Pertama, dugaan ini muncul karena Firli bersikukuh untuk mengambil alih penanganan yang saat itu dilakukan oleh Inspektorat Jenderal Kementerian Pendidikan dan Kebudayaan meski saat itu Plt Direktur Pengaduan Masyarakat KPK sudah menjelaskan bahwa setelah timnya melakukan pendampingan ternyata tak ditemukan adanya unsur penyelenggara negara. Sehingga, berdasarkan Pasal 11 Ayat (1) huruf a UU KPK, lembaga antirasuah itu tak berhak untuk menindaklanjutinya.

Dugaan kedua, Kurnia menyebut Firli telah membuat kesimpulan sendiri bahwa ditemukan unsur tindak pidana dalam pendampingan yang diberikan. Padahal, diduga mantan Deputi Penindakan KPK itu tak tahu peristiwa yang sebenarnya. 

"Sehingga menjadi janggal jika Firli langsung begitu saja menyimpulkan adanya tindak pidana korupsi dan dapat ditangani KPK," ungkapnya.

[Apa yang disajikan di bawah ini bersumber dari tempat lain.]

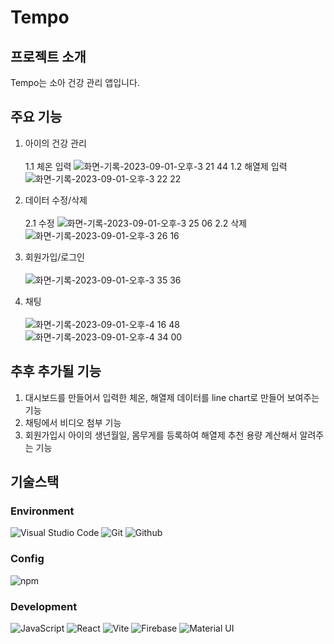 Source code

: # Tempo

## 프로젝트 소개
Tempo는 소아 건강 관리 앱입니다. 

## 주요 기능

1. 아이의 건강 관리<br><br>
   1.1 체온 입력 
      ![화면-기록-2023-09-01-오후-3 21 44](https://github.com/rimdvv/temperature-app/assets/122962117/e5898d26-63f2-4dd5-b7ba-0cf81ca0cc8f)
   1.2 해열제 입력
      ![화면-기록-2023-09-01-오후-3 22 22](https://github.com/rimdvv/temperature-app/assets/122962117/4435ae17-cac8-4521-8d34-753d6d50c27d)

2. 데이터 수정/삭제<br><br>
   2.1 수정
      ![화면-기록-2023-09-01-오후-3 25 06](https://github.com/rimdvv/temperature-app/assets/122962117/cf11c051-d66f-474a-8f01-e870d0b6d4e8)
   2.2 삭제
      ![화면-기록-2023-09-01-오후-3 26 16](https://github.com/rimdvv/temperature-app/assets/122962117/cde815af-e538-42aa-8614-673745982463)

3. 회원가입/로그인<br><br>
      ![화면-기록-2023-09-01-오후-3 35 36](https://github.com/rimdvv/temperature-app/assets/122962117/42a154f2-4eab-4f92-81b9-839a5d35500a)

4. 채팅<br><br>
      ![화면-기록-2023-09-01-오후-4 16 48](https://github.com/rimdvv/temperature-app/assets/122962117/d03731f8-cec4-4cdc-9199-ba1fb9b8fc40)
      ![화면-기록-2023-09-01-오후-4 34 00](https://github.com/rimdvv/temperature-app/assets/122962117/b0e2be59-5617-41d2-80d4-ec379383cb28)

## 추후 추가될 기능 

1. 대시보드를 만들어서 입력한 체온, 해열제 데이터를 line chart로 만들어 보여주는 기능 
2. 채팅에서 비디오 첨부 기능
3. 회원가입시 아이의 생년월일, 몸무게를 등록하여 해열제 추천 용량 계산해서 알려주는 기능


## 기술스택

### Environment
![Visual Studio Code](https://img.shields.io/badge/Visual%20Studio%20Code-007ACC?style=for-the-badge&logo=Visual%20Studio%20Code&logoColor=white)
![Git](https://img.shields.io/badge/Git-F05032?style=for-the-badge&logo=Git&logoColor=white)
![Github](https://img.shields.io/badge/GitHub-181717?style=for-the-badge&logo=GitHub&logoColor=white)             

### Config
![npm](https://img.shields.io/badge/npm-CB3837?style=for-the-badge&logo=npm&logoColor=white)        

### Development
![JavaScript](https://img.shields.io/badge/JavaScript-F7DF1E?style=for-the-badge&logo=Javascript&logoColor=white)
![React](https://img.shields.io/badge/React-20232A?style=for-the-badge&logo=react&logoColor=61DAFB)
![Vite](https://img.shields.io/badge/Vite-646CFF?style=for-the-badge&logo=vite&logoColor=61DAFB)
![Firebase](https://img.shields.io/badge/Firebase-FFCA28?style=for-the-badge&logo=firebase&logoColor=61DAFB)
![Material UI](https://img.shields.io/badge/Material%20UI-007FFF?style=for-the-badge&logo=MUI&logoColor=white)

Ketiga, tindakan Firli dan Karyoto yang kemudian menerbitkan surat perintah penyidikan dan pelimpaan perkara ke pihak kepolisian diduga tak lebih dahulu menggunakan mekanisme gelar perkara di internal lembaga antirasuah tersebut. Padahal, berdasarkan aturan internal yang ada, untuk mengeluarkan surat perintah penyidikan dan pelimpahan harus didahului oleh gelar perkara yang diikuti oleh petinggi di kedeputian penindakan bersama pimpinan KPK lainnya.

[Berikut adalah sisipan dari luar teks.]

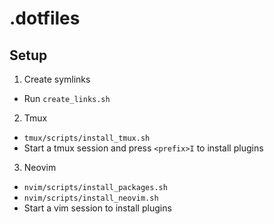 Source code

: # .dotfiles

## Setup
1. Create symlinks
  - Run `create_links.sh`

2. Tmux
  - `tmux/scripts/install_tmux.sh`
  - Start a tmux session and press `<prefix>I` to install plugins

3. Neovim
  - `nvim/scripts/install_packages.sh`
  - `nvim/scripts/install_neovim.sh`
  - Start a vim session to install plugins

Dugaan keempat, Kurnia menyebut tindakan yang dilakukan Firli yaitu mengambil alih penanganan Inspektorat Jenderal Kemendikbud adalah atas inisiatifnya sendiri tanpa melibatkan pihak lain ataupun mendengar masukan dari pimpinan yang lainnya. Jika hal ini benar, maka tindakan Firli tersebut telah bertentangan dengan Pasal 21 UU KPK yang menyebut pimpinan KPK harus bersifat kolektif kolegial.

Maka berdasarkan penjalasan dugaan tersebut, ICW menduga tindakan Firli dan Karyoto telah melanggar Pasal 4 ayat (1) huruf b, Pasal 5 ayat (1) huruf c, Pasal 5 ayat (2) huruf a, Pasal 6 ayat (1) huruf e, Pasal 7 ayat (1) huruf a, Pasal 7 ayat (1) huruf b, Pasal 7 ayat (1) huruf c Peraturan Dewan Pengawas Nomor 2 Tahun 2020 tentang Penegakan Kode Etik dan Pedoman Perilaku Komisi Pemberantasan Korupsi.

Atas pelaporan ini, Kurnia kemudian mendesak agar Dewan Pengawas KPK bisa melaksanakan sidang dugaan pelanggaran kode etik terhadap Firli dan Karyoto. Selanjutnya, Tumpak Hatorangan, cs juga didesak untuk memanggil keduanya dan saksi yang relevan dengan pelaporan ini.

Diketahui, Dewan Pengawas KPK beberapa lalu telah memutus Aprizal melakukan pelanggaran kode etik terkait OTT UNJ dan Kemendikbud. Dia terbukti melanggar Pasal 5 Ayat 2 huruf A Peraturan Dewan Pengawas KPK Nomor 2 Tahun 2020 tentang Penegakan Kode Etik dan Pedoman Perilaku KPK. Setelah diputus bersalah, Aprizal kemudian dijatuhi hukuman sanksi ringan berupa teguran lisan yang berlaku selama satu bulan.

Sebelumnya, Firli juga sudah pernah dilaporkan ke Dewan Pengawas KPK karena menggunakan helikopter mewah saat melakukan perjalanan ke kampung halamannya beberapa waktu lalu. Meski terbukti bersalah, dia hanya diberikan hukuman berupa teguran lisan.